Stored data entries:
--- START ---

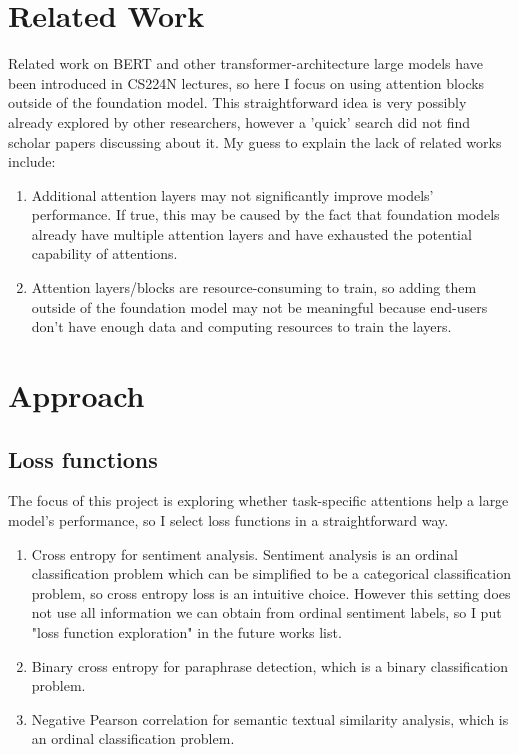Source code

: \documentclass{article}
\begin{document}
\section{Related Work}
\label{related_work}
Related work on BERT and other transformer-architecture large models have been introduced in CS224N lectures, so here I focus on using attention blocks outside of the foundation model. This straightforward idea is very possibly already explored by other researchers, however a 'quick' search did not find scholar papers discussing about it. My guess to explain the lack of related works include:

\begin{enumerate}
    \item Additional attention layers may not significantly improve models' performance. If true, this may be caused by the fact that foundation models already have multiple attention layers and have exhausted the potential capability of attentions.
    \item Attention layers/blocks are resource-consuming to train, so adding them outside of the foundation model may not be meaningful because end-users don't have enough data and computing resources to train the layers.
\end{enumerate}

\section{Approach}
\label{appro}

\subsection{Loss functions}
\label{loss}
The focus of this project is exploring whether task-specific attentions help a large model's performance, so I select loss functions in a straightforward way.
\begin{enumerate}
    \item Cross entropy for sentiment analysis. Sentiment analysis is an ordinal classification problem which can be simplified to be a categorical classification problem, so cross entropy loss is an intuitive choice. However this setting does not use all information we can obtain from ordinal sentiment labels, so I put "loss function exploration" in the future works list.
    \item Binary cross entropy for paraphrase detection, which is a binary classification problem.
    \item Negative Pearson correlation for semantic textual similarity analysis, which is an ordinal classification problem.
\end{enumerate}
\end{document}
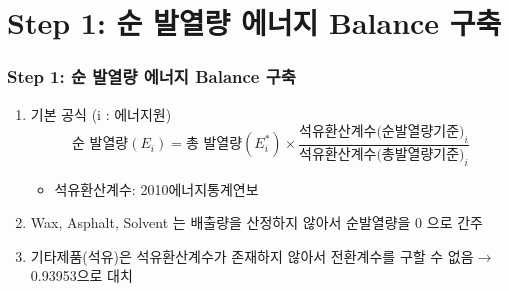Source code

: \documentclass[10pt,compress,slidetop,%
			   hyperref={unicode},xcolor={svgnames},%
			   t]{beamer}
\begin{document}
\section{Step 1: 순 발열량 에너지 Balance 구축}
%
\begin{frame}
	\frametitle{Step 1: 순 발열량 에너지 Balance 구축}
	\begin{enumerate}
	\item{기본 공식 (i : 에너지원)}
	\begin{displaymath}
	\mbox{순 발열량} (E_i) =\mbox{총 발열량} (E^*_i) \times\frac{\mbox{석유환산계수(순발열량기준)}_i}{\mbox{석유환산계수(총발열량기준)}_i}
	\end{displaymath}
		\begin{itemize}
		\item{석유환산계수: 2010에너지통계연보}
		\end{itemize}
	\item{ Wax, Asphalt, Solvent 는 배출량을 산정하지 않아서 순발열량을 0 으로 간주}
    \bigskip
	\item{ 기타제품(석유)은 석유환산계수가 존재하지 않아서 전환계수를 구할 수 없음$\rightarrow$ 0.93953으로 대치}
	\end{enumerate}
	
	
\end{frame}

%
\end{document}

--- END ---
--- START ---

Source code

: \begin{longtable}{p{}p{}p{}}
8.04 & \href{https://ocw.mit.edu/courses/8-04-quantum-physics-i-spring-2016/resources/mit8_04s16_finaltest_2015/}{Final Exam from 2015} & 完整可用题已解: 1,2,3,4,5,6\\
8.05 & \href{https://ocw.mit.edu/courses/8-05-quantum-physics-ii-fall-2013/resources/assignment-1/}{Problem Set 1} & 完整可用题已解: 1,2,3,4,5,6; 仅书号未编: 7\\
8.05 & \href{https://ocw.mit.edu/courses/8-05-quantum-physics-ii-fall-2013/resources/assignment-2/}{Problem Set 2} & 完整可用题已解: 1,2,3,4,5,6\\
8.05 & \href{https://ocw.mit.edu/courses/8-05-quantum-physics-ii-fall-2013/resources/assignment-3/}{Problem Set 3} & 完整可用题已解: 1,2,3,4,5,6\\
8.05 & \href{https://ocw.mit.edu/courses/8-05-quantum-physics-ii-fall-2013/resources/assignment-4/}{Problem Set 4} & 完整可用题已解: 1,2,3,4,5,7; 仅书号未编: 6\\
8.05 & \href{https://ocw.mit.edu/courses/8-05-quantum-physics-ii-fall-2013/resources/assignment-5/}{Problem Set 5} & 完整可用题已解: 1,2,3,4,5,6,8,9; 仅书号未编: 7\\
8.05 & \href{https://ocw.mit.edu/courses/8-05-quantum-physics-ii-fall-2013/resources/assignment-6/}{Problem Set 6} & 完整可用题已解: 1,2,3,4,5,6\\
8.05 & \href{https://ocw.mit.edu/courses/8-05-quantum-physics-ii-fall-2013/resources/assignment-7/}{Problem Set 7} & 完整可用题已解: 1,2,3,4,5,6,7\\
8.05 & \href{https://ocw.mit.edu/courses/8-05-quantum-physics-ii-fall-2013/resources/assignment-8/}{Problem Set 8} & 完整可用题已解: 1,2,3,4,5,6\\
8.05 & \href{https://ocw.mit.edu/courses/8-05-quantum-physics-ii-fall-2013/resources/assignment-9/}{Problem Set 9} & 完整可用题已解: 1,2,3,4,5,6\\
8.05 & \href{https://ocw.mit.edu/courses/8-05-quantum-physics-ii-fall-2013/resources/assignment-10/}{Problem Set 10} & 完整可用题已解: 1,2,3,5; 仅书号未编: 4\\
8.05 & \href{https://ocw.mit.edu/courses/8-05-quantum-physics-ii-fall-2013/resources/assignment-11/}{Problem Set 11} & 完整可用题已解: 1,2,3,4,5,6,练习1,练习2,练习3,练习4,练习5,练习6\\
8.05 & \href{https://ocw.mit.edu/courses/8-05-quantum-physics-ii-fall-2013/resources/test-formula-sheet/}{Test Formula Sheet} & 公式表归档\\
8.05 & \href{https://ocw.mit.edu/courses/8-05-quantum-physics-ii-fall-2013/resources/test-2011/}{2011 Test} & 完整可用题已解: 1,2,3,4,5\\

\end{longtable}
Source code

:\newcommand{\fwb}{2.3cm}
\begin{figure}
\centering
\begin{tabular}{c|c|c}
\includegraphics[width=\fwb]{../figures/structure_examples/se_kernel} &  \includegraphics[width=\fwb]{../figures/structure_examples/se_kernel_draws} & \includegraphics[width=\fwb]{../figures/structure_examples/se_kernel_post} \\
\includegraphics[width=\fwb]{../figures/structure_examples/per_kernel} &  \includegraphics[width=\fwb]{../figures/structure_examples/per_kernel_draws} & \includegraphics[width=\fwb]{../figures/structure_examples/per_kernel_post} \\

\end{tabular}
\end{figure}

--- END ---

Work instructions:
Where a line above holds the string "performance", show that line.

Answer to the exercise:
    \item Additional attention layers may not significantly improve models' performance. If true, this may be caused by the fact that foundation models already have multiple attention layers and have exhausted the potential capability of attentions.
The focus of this project is exploring whether task-specific attentions help a large model's performance, so I select loss functions in a straightforward way.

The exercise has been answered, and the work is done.